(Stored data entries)
______________________________

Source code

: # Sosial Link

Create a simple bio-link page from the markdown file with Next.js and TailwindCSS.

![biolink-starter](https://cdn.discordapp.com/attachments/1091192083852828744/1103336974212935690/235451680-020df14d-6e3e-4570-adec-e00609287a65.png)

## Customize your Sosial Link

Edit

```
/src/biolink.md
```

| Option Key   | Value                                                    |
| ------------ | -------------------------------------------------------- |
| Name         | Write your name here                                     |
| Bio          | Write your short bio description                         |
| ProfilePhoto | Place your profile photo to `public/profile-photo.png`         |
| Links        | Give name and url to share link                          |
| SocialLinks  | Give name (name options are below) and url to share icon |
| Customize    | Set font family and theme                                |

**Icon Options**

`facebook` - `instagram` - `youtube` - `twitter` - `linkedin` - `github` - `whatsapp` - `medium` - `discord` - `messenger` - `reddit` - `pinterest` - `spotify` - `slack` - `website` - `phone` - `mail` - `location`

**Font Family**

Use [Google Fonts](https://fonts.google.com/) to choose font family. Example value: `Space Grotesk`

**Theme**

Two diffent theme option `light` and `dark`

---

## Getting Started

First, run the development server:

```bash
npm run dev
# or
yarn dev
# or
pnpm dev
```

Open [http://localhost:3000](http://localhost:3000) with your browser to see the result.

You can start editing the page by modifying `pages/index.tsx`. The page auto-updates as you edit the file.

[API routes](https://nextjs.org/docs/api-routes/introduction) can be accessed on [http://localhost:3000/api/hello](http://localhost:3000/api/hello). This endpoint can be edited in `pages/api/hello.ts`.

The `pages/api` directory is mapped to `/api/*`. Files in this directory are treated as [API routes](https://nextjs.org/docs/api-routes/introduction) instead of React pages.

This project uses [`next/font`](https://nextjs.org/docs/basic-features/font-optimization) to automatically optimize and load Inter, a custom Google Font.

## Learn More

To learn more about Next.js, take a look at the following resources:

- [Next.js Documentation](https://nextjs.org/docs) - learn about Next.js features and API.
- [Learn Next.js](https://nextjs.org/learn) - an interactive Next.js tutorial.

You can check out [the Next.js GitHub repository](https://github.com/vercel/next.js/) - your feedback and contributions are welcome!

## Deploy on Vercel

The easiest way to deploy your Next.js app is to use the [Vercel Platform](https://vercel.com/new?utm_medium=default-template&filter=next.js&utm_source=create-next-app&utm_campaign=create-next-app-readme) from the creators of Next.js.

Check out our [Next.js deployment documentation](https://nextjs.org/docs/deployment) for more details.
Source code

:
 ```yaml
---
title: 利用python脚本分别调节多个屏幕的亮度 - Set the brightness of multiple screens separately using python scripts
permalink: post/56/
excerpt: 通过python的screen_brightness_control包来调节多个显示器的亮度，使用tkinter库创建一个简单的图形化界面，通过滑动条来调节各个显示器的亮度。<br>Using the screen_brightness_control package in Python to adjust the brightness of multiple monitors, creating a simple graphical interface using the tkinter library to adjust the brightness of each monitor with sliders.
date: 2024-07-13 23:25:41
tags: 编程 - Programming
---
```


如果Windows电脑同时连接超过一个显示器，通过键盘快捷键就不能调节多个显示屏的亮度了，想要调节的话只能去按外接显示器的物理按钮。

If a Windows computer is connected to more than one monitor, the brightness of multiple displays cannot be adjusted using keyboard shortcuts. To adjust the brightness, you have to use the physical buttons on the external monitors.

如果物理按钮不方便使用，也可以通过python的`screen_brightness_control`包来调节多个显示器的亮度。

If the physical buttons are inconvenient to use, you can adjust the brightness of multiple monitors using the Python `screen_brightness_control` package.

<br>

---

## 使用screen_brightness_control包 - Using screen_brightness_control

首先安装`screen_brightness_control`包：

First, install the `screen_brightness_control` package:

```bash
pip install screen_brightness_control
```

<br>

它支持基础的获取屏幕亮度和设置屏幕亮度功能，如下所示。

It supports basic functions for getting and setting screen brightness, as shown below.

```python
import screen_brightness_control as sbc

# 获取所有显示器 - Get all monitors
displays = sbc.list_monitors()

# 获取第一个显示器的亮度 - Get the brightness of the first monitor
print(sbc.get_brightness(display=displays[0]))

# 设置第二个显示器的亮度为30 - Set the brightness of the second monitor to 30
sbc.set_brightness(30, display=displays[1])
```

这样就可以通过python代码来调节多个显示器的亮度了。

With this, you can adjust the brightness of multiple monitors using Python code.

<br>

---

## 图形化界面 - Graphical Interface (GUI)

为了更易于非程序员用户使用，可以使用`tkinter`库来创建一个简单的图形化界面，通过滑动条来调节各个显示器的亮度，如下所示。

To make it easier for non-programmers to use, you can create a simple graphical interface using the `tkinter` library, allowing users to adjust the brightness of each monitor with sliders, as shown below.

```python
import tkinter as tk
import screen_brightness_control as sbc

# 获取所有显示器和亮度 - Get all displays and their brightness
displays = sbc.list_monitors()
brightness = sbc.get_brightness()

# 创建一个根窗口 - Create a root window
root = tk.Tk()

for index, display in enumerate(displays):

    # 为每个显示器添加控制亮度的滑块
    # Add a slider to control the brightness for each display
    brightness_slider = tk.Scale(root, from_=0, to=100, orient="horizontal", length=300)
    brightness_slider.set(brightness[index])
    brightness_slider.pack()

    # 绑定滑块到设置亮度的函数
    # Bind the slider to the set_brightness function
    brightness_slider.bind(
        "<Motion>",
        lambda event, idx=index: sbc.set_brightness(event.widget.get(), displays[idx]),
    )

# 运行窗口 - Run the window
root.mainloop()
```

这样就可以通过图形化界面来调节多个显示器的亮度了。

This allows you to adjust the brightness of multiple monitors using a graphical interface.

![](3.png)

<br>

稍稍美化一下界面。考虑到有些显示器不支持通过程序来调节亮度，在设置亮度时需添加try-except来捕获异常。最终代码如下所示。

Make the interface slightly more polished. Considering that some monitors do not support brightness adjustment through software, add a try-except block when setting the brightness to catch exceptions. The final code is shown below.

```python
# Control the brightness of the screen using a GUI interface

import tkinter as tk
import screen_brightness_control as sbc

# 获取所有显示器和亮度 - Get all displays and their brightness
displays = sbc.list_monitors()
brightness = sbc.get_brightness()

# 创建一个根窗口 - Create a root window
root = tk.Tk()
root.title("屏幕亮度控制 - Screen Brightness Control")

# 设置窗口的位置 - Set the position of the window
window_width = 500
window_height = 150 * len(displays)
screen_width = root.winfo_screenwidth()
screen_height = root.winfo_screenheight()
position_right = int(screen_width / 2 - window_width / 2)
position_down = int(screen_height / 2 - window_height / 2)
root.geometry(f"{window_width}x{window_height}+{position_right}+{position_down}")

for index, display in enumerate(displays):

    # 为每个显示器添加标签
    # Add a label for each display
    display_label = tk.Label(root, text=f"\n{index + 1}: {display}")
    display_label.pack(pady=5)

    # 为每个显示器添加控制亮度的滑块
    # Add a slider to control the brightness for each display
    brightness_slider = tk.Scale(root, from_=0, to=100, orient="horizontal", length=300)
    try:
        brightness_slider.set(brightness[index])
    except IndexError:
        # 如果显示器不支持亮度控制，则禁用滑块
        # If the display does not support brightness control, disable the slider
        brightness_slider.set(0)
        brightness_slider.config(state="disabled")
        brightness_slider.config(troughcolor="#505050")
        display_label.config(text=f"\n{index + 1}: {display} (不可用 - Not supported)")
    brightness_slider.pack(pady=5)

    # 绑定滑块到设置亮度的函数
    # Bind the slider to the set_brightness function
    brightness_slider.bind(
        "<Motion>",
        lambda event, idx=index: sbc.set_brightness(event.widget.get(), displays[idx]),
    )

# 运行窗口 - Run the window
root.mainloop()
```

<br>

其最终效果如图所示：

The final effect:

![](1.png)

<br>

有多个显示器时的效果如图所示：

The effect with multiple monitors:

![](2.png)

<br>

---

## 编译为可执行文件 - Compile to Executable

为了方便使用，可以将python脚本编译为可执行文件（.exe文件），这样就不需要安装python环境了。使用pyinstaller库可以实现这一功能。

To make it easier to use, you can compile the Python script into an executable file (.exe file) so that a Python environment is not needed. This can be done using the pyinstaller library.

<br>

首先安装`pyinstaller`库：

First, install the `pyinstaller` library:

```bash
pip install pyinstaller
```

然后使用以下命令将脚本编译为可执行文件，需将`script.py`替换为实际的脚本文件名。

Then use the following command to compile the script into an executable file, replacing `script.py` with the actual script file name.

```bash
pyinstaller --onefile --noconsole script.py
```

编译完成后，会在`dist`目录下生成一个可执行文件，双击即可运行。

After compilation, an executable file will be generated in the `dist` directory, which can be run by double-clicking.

______________________________

### EXERCISE OBJECTIVE
Across the entries above, find the lines with the string "that" and copy them.

### EXERCISE ANSWER
Make the interface slightly more polished. Considering that some monitors do not support brightness adjustment through software, add a try-except block when setting the brightness to catch exceptions. The final code is shown below.
To make it easier to use, you can compile the Python script into an executable file (.exe file) so that a Python environment is not needed. This can be done using the pyinstaller library.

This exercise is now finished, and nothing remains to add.